- What you will do
In the records below, some lines contain the word "label". Copy each of them.

- Supplied material
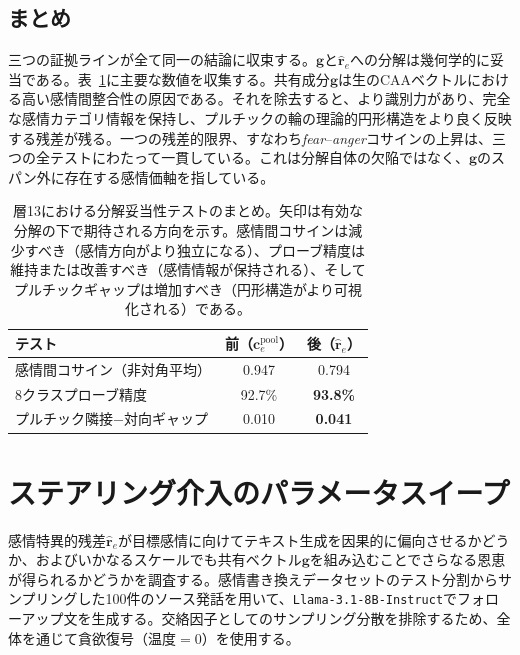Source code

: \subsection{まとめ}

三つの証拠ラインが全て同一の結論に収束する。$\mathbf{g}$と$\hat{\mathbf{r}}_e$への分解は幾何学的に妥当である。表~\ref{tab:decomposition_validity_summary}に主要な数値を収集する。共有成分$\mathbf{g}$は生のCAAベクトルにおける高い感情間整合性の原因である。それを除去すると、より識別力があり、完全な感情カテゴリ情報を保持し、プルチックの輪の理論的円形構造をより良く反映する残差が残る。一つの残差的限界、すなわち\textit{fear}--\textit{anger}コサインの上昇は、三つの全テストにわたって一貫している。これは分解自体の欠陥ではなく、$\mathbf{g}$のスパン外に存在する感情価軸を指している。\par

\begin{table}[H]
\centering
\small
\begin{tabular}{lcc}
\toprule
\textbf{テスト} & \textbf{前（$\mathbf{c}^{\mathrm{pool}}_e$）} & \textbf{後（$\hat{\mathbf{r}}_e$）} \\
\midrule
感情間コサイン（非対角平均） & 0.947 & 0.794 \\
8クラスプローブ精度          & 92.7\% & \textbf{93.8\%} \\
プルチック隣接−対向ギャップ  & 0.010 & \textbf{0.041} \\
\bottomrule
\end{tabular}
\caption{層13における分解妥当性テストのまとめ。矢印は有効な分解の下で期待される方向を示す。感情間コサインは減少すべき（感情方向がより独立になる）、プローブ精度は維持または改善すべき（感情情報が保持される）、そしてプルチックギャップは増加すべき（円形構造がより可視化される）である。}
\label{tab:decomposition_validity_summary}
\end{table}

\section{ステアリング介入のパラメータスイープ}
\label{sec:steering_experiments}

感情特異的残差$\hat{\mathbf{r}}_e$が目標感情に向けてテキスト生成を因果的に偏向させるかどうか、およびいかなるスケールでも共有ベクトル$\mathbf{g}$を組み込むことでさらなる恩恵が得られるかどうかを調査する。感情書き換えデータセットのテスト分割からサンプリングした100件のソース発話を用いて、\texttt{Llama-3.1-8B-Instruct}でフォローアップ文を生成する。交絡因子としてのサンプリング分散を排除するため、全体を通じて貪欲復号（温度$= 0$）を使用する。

- Completed exercise
\label{tab:decomposition_validity_summary}
\label{sec:steering_experiments}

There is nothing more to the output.